### [GIVEN RECORDS]
====

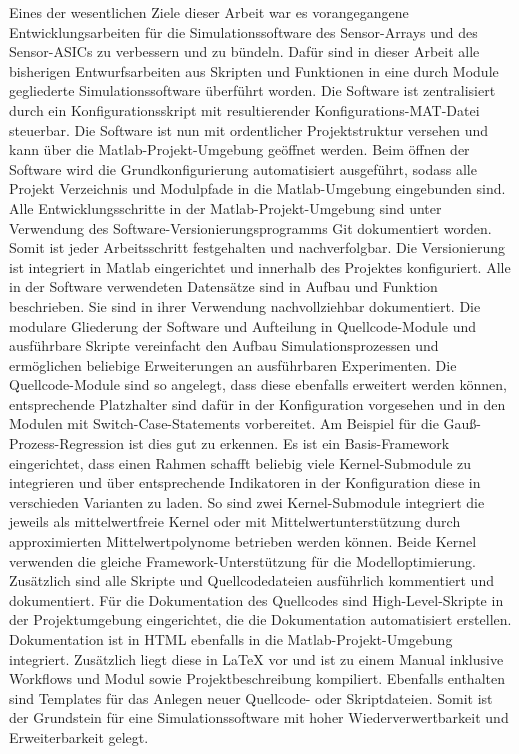 Eines der wesentlichen Ziele dieser Arbeit war es vorangegangene Entwicklungsarbeiten für die Simulationssoftware des Sensor-Arrays und des Sensor-ASICs zu verbessern und zu bündeln. Dafür sind in dieser Arbeit alle bisherigen Entwurfsarbeiten aus Skripten und Funktionen in eine durch Module gegliederte Simulationssoftware überführt worden. Die Software ist zentralisiert durch ein Konfigurationsskript mit resultierender Konfigurations-MAT-Datei steuerbar. Die Software ist nun mit ordentlicher Projektstruktur versehen und kann über die Matlab-Projekt-Umgebung geöffnet werden. Beim öffnen der Software wird die Grundkonfigurierung automatisiert ausgeführt, sodass alle Projekt Verzeichnis und Modulpfade in die Matlab-Umgebung eingebunden sind. Alle Entwicklungsschritte in der Matlab-Projekt-Umgebung sind unter Verwendung des Software-Versionierungsprogramms Git dokumentiert worden. Somit ist jeder Arbeitsschritt festgehalten und nachverfolgbar. Die Versionierung ist integriert in Matlab eingerichtet und innerhalb des Projektes konfiguriert. Alle in der Software verwendeten Datensätze sind in Aufbau und Funktion beschrieben. Sie sind in ihrer Verwendung nachvollziehbar dokumentiert. Die modulare Gliederung der Software und Aufteilung in Quellcode-Module und ausführbare Skripte vereinfacht den Aufbau Simulationsprozessen und ermöglichen beliebige Erweiterungen an ausführbaren Experimenten. Die Quellcode-Module sind so angelegt, dass diese ebenfalls erweitert werden können, entsprechende Platzhalter sind dafür in der Konfiguration vorgesehen und in den Modulen mit Switch-Case-Statements vorbereitet. Am Beispiel für die Gauß-Prozess-Regression ist dies gut zu erkennen. Es ist ein Basis-Framework eingerichtet, dass einen Rahmen schafft beliebig viele Kernel-Submodule zu integrieren und über entsprechende Indikatoren in der Konfiguration diese in verschieden Varianten zu laden. So sind zwei Kernel-Submodule integriert die jeweils als mittelwertfreie Kernel oder mit Mittelwertunterstützung durch approximierten Mittelwertpolynome betrieben werden können. Beide Kernel verwenden die gleiche Framework-Unterstützung für die Modelloptimierung. Zusätzlich sind alle Skripte und Quellcodedateien ausführlich kommentiert und dokumentiert. Für die Dokumentation des Quellcodes sind High-Level-Skripte in der Projektumgebung eingerichtet, die die Dokumentation automatisiert erstellen. Dokumentation ist in HTML ebenfalls in die Matlab-Projekt-Umgebung integriert. Zusätzlich liegt diese in LaTeX vor und ist zu einem Manual inklusive Workflows und Modul sowie Projektbeschreibung kompiliert. Ebenfalls enthalten sind Templates für das Anlegen neuer Quellcode- oder Skriptdateien. Somit ist der Grundstein für eine Simulationssoftware mit hoher Wiederverwertbarkeit und Erweiterbarkeit gelegt.
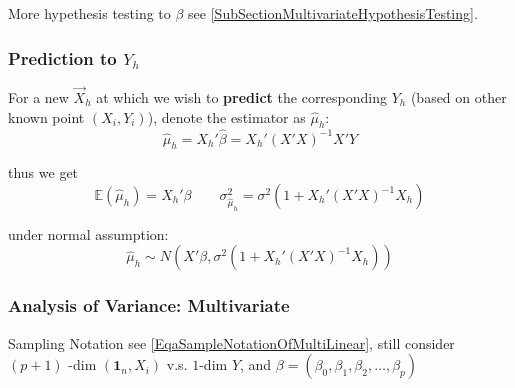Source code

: \noindent More hypethesis testing to $ \beta  $ see \autoref{SubSectionMultivariateHypothesisTesting}.



\subsubsection{Prediction to $ Y_h $}
    For a new $ \vec{X}_h $ at which we wish to \textbf{predict }the corresponding $ Y_h $ (based on other known point $ (X_i,Y_i) $), denote the estimator as $ \hat{\mu}_h $:
    \begin{equation}
        \hat{\mu }_h=X_h'\hat{\beta }=X_h'(X'X)^{-1}X'Y
    \end{equation}
    
    thus we get 
    \begin{equation}
        \mathbb{E}(\hat{\mu }_h)= X_h'\beta  \qquad \sigma ^2_{\hat{\mu}_h}=\sigma ^2(1+X_h'(X'X)^{-1}X_h)
    \end{equation}

    under normal assumption:
    \begin{equation}
        \hat{\mu}_h\sim N(X'\beta,\sigma ^2(1+X_h'(X'X)^{-1}X_h))
    \end{equation}
    
    
    
    
    

    

\subsubsection{Analysis of Variance: Multivariate}
    Sampling Notation see \autoref{EqaSampleNotationOfMultiLinear}, still consider $ (p+1) $ -dim $ (\mathbf{1}_n,X_i) $ v.s. $ 1 $-dim $ Y $, and $ \beta=(\beta _0,\beta _1,\beta _2,\ldots,\beta _p) $

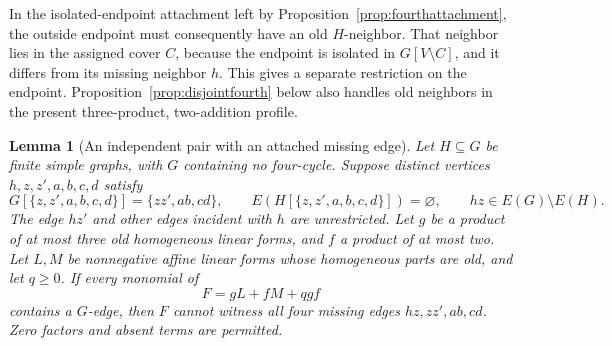 \documentclass[11pt]{article}
\newtheorem{lemma}[theorem]{Lemma}
\theoremstyle{definition}
\theoremstyle{remark}
\begin{document}
In the isolated-endpoint attachment left by Proposition~\ref{prop:fourthattachment}, the outside endpoint must consequently have an old $H$-neighbor. That neighbor lies in the assigned cover $C$, because the endpoint is isolated in $G[V\setminus C]$, and it differs from its missing neighbor $h$. This gives a separate restriction on the endpoint. Proposition~\ref{prop:disjointfourth} below also handles old neighbors in the present three-product, two-addition profile.

\begin{lemma}[An independent pair with an attached missing edge]\label{lem:attachedpair}
Let $H\subseteq G$ be finite simple graphs, with $G$ containing no four-cycle. Suppose distinct vertices $h,z,z',a,b,c,d$ satisfy
\[
 G[\{z,z',a,b,c,d\}]=\{zz',ab,cd\},\qquad
 E(H[\{z,z',a,b,c,d\}])=\varnothing,
 \qquad hz\in E(G)\setminus E(H).
\]
The edge $hz'$ and other edges incident with $h$ are unrestricted. Let $g$ be a product of at most three old homogeneous linear forms, and $f$ a product of at most two. Let $L,M$ be nonnegative affine linear forms whose homogeneous parts are old, and let $q\geq0$. If every monomial of
\[
 F=gL+fM+qgf
\]
contains a $G$-edge, then $F$ cannot witness all four missing edges $hz,zz',ab,cd$. Zero factors and absent terms are permitted.
\end{lemma}
\end{document}
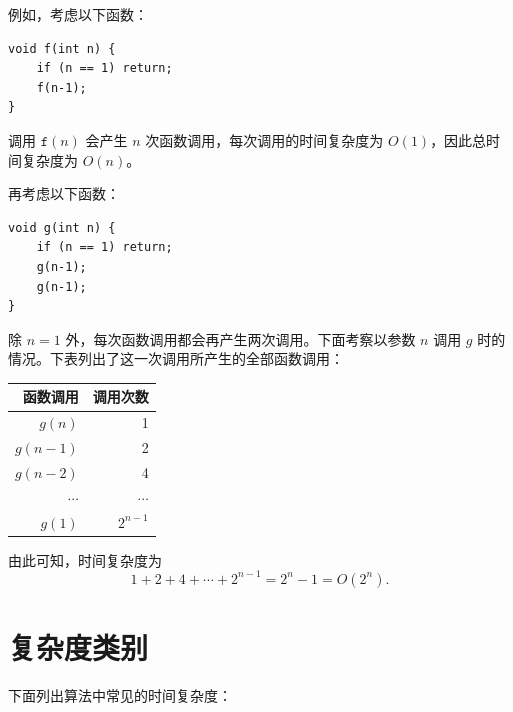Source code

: 例如，考虑以下函数：
\begin{lstlisting}
void f(int n) {
    if (n == 1) return;
    f(n-1);
}
\end{lstlisting}
调用 $\texttt{f}(n)$ 会产生 $n$ 次函数调用，每次调用的时间复杂度为 $O(1)$，因此总时间复杂度为 $O(n)$。

再考虑以下函数：
\begin{lstlisting}
void g(int n) {
    if (n == 1) return;
    g(n-1);
    g(n-1);
}
\end{lstlisting}
除 $n=1$ 外，每次函数调用都会再产生两次调用。下面考察以参数 $n$ 调用 $g$ 时的情况。下表列出了这一次调用所产生的全部函数调用：
\begin{center}
\begin{tabular}{rr}
函数调用 & 调用次数 \\
\hline
$g(n)$ & 1 \\
$g(n-1)$ & 2 \\
$g(n-2)$ & 4 \\
$\cdots$ & $\cdots$ \\
$g(1)$ & $2^{n-1}$ \\
\end{tabular}
\end{center}
由此可知，时间复杂度为
\[1+2+4+\cdots+2^{n-1} = 2^n-1 = O(2^n).\]

\section{复杂度类别}


下面列出算法中常见的时间复杂度：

====

### [PROBLEM DETAILS]
Out of the data above, set down the lines from the one with "次函数调用，每次调用的时间复杂度为 $O(1)$，因此总时间复杂度为 $O(n)$。" to the one with "由此可知，时间复杂度为", both included, exactly as written and with no additions.

### [EXERCISE RESPONSE]
调用 $\texttt{f}(n)$ 会产生 $n$ 次函数调用，每次调用的时间复杂度为 $O(1)$，因此总时间复杂度为 $O(n)$。

再考虑以下函数：
\begin{lstlisting}
void g(int n) {
    if (n == 1) return;
    g(n-1);
    g(n-1);
}
\end{lstlisting}
除 $n=1$ 外，每次函数调用都会再产生两次调用。下面考察以参数 $n$ 调用 $g$ 时的情况。下表列出了这一次调用所产生的全部函数调用：
\begin{center}
\begin{tabular}{rr}
函数调用 & 调用次数 \\
\hline
$g(n)$ & 1 \\
$g(n-1)$ & 2 \\
$g(n-2)$ & 4 \\
$\cdots$ & $\cdots$ \\
$g(1)$ & $2^{n-1}$ \\
\end{tabular}
\end{center}
由此可知，时间复杂度为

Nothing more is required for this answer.